The core issues revolve around two main themes: first, the attack perspective, which involves using advanced AI technologies (such as reinforcement learning and generative adversarial networks) to generate adversarial malware samples capable of evading existing detection mechanisms; second, the defense and interpretation perspective, which focuses on enhancing the resistance of detection models to such attacks and improving the transparency and comprehensibility of their decision-making processes. Specific research covers various malware carriers, from binary executable files (PE format) to Android applications (APK/DEX), and employs multiple analytical methods, including static feature analysis, image-based representation, and network traffic analysis.

In terms of attack methodology, the report elaborates on a black-box attack framework based on reinforcement learning.
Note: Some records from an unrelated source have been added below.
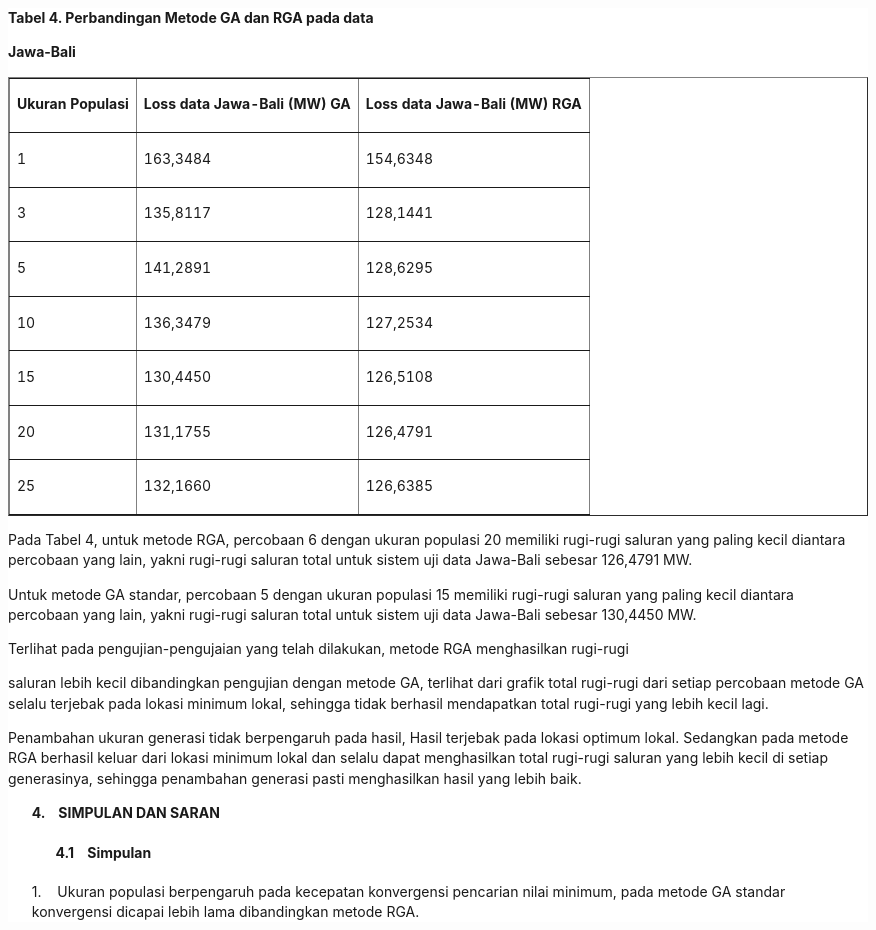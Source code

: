 <p><span class="font7" style="font-weight:bold;">Tabel 4. Perbandingan Metode GA dan RGA pada data</span></p>
<p><span class="font7" style="font-weight:bold;">Jawa-Bali</span></p>
<table border="1">
<tr><td style="vertical-align:middle;">
<p><span class="font7" style="font-weight:bold;">Ukuran Populasi</span></p></td><td style="vertical-align:middle;">
<p><span class="font8" style="font-weight:bold;">Loss data Jawa-Bali (MW) GA</span></p></td><td style="vertical-align:middle;">
<p><span class="font8" style="font-weight:bold;">Loss data Jawa-Bali (MW) RGA</span></p></td></tr>
<tr><td style="vertical-align:bottom;">
<p><span class="font6">1</span></p></td><td style="vertical-align:bottom;">
<p><span class="font6">163,3484</span></p></td><td style="vertical-align:bottom;">
<p><span class="font6">154,6348</span></p></td></tr>
<tr><td style="vertical-align:bottom;">
<p><span class="font6">3</span></p></td><td style="vertical-align:bottom;">
<p><span class="font6">135,8117</span></p></td><td style="vertical-align:bottom;">
<p><span class="font6">128,1441</span></p></td></tr>
<tr><td style="vertical-align:bottom;">
<p><span class="font6">5</span></p></td><td style="vertical-align:bottom;">
<p><span class="font6">141,2891</span></p></td><td style="vertical-align:bottom;">
<p><span class="font6">128,6295</span></p></td></tr>
<tr><td style="vertical-align:bottom;">
<p><span class="font6">10</span></p></td><td style="vertical-align:bottom;">
<p><span class="font6">136,3479</span></p></td><td style="vertical-align:bottom;">
<p><span class="font6">127,2534</span></p></td></tr>
<tr><td style="vertical-align:bottom;">
<p><span class="font6">15</span></p></td><td style="vertical-align:bottom;">
<p><span class="font6">130,4450</span></p></td><td style="vertical-align:bottom;">
<p><span class="font6">126,5108</span></p></td></tr>
<tr><td style="vertical-align:bottom;">
<p><span class="font6">20</span></p></td><td style="vertical-align:bottom;">
<p><span class="font6">131,1755</span></p></td><td style="vertical-align:bottom;">
<p><span class="font6">126,4791</span></p></td></tr>
<tr><td style="vertical-align:top;">
<p><span class="font6">25</span></p></td><td style="vertical-align:top;">
<p><span class="font6">132,1660</span></p></td><td style="vertical-align:top;">
<p><span class="font6">126,6385</span></p></td></tr>
</table>
<p><span class="font8">Pada Tabel 4, untuk metode RGA, percobaan 6 dengan ukuran populasi 20 memiliki rugi-rugi saluran yang paling kecil diantara percobaan yang lain, yakni rugi-rugi saluran total untuk sistem uji data Jawa-Bali sebesar 126,4791 MW.</span></p>
<p><span class="font8">Untuk metode GA standar, percobaan 5 dengan ukuran populasi 15 memiliki rugi-rugi saluran yang paling kecil diantara percobaan yang lain, yakni rugi-rugi saluran total untuk sistem uji data Jawa-Bali sebesar 130,4450 MW.</span></p>
<p><span class="font8">Terlihat pada pengujian-pengujaian yang telah dilakukan, metode RGA menghasilkan rugi-rugi</span></p>
<p><span class="font8">saluran lebih kecil dibandingkan pengujian dengan metode GA, terlihat dari grafik total rugi-rugi dari setiap percobaan metode GA selalu terjebak pada lokasi minimum lokal, sehingga tidak berhasil mendapatkan total rugi-rugi yang lebih kecil lagi.</span></p>
<p><span class="font8">Penambahan ukuran generasi tidak berpengaruh pada hasil, Hasil terjebak pada lokasi optimum lokal. Sedangkan pada metode RGA berhasil keluar dari lokasi minimum lokal dan selalu dapat menghasilkan total rugi-rugi saluran yang lebih kecil di setiap generasinya, sehingga penambahan generasi pasti menghasilkan hasil yang lebih baik.</span></p>
<ul style="list-style:none;"><li>
<p><span class="font8" style="font-weight:bold;">4. &nbsp;&nbsp;&nbsp;SIMPULAN DAN SARAN</span></p>
<ul style="list-style:none;">
<li>
<h4><a name="bookmark20"></a><span class="font8" style="font-weight:bold;"><a name="bookmark21"></a>4.1 &nbsp;&nbsp;&nbsp;Simpulan</span></h4></li></ul></li></ul>
<ul style="list-style:none;"><li>
<p><span class="font8">1. &nbsp;&nbsp;&nbsp;Ukuran populasi berpengaruh pada kecepatan konvergensi pencarian nilai minimum, pada metode GA standar konvergensi dicapai lebih lama dibandingkan metode RGA.</span></p></li>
This framework successfully deceives mainstream machine learning classifiers such as LightGBM and MalConv by making functionality-preserving modifications to executable files, achieving a notable evasion rate against some real antivirus software. Simultaneously, the research explores the use of Generative Adversarial Networks (GANs) to generate realistic fake malware images to test the discriminative capabilities and potential weaknesses of classifiers. On the other hand, for image-based classifiers on the Android platform, the report demonstrates that simple code-level perturbations (such as inserting no-operation instructions or redundant strings) can significantly reduce model classification accuracy, revealing the fragility of such methods.

In the areas of defense, detection, and interpretability, the report proposes a botnet detection method based on network flow pattern analysis and deep learning. By extracting statistical features such as the periodicity of communications, it achieves effective identification of command-and-control servers. To demystify the black box of machine learning models, the research extensively applies rule-based classification methods (such as the I-REP and RIPPER algorithms), attempting to transform complex model predictions into human-understandable decision rule lists. It also proposes quantitative evaluation metrics like interpretability entropy to measure the difficulty of explaining the output results of different machine learning models.

This collection integrates multiple independent yet complementary in-depth studies, providing cybersecurity researchers, AI practitioners, and anti-malware engineers with a comprehensive technical reference on the latest advancements, methods, challenges, and solutions in the intersecting field of AI and security. Its content includes not only specific algorithm implementations, experimental designs, and result analyses but also offers profound insights into the reliability, interpretability, and future development paths of AI models in real adversarial environments.